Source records
== Segment start ==

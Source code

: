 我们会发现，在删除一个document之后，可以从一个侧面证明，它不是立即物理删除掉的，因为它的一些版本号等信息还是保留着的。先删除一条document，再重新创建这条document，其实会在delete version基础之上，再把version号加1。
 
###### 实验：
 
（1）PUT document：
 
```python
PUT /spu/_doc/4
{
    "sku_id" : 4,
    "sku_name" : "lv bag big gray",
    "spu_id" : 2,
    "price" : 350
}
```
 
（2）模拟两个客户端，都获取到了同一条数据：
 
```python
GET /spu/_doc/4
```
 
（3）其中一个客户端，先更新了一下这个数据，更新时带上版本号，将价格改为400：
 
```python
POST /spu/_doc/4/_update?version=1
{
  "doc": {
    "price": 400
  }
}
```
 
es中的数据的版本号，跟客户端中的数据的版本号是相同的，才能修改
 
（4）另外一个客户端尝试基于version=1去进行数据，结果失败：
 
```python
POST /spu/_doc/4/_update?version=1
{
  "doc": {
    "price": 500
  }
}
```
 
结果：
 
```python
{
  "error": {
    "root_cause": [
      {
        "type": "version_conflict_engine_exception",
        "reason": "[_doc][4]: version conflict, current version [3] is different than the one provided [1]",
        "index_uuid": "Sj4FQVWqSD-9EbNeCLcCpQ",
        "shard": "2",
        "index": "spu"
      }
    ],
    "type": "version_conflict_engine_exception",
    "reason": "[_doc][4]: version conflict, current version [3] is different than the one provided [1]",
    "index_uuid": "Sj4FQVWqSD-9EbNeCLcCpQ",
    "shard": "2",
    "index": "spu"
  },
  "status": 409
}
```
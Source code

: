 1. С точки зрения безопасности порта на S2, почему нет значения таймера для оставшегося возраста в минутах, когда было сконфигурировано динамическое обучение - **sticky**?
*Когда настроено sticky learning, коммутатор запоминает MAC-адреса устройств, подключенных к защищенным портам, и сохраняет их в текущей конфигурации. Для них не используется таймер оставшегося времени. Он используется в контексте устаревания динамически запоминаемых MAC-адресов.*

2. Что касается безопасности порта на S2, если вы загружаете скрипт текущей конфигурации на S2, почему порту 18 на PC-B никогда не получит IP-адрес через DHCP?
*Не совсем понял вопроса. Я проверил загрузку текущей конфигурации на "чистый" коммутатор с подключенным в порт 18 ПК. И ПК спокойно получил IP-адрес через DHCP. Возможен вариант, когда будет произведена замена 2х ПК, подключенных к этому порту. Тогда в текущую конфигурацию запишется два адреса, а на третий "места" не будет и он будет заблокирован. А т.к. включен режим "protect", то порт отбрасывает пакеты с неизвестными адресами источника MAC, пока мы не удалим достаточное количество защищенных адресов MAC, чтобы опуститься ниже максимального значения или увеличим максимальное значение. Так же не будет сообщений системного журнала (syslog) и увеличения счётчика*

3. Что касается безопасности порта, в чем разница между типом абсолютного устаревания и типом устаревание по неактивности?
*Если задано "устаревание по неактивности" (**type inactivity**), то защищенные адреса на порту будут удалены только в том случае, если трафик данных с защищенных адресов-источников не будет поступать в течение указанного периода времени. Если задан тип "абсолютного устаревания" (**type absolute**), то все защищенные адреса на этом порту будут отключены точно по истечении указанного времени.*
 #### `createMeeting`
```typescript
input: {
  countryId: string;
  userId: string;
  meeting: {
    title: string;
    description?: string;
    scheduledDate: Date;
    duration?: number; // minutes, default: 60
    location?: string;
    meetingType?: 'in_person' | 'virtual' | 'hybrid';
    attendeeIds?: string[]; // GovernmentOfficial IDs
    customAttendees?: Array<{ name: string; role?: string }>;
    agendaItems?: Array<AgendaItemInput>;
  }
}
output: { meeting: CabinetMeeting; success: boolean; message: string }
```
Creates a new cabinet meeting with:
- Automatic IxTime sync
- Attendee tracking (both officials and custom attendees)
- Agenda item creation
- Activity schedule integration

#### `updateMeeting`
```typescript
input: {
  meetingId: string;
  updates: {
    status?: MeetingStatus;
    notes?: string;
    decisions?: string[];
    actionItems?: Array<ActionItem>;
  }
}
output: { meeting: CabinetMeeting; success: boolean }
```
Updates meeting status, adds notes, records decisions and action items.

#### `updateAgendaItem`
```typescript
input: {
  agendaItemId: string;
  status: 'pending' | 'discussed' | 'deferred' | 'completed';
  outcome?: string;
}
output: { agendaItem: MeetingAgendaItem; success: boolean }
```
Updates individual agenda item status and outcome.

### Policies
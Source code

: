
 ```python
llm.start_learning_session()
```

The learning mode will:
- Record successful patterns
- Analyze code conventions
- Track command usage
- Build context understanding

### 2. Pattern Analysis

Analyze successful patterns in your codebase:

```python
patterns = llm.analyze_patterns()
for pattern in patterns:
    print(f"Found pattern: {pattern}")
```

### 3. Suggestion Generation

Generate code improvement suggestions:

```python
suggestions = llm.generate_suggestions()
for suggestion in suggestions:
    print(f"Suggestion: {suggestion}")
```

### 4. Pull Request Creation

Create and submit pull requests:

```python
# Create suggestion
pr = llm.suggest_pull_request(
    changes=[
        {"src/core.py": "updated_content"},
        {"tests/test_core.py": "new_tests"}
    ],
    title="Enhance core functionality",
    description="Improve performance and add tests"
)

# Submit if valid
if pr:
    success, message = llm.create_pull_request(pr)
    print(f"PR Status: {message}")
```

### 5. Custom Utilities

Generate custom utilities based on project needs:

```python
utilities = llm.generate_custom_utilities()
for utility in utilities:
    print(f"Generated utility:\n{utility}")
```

== Segment end ==

**What to do**
Every line above that has the string "безопасности" needs to be copied.

**Solution to this problem**
: 1. С точки зрения безопасности порта на S2, почему нет значения таймера для оставшегося возраста в минутах, когда было сконфигурировано динамическое обучение - **sticky**?
2. Что касается безопасности порта на S2, если вы загружаете скрипт текущей конфигурации на S2, почему порту 18 на PC-B никогда не получит IP-адрес через DHCP?
3. Что касается безопасности порта, в чем разница между типом абсолютного устаревания и типом устаревание по неактивности?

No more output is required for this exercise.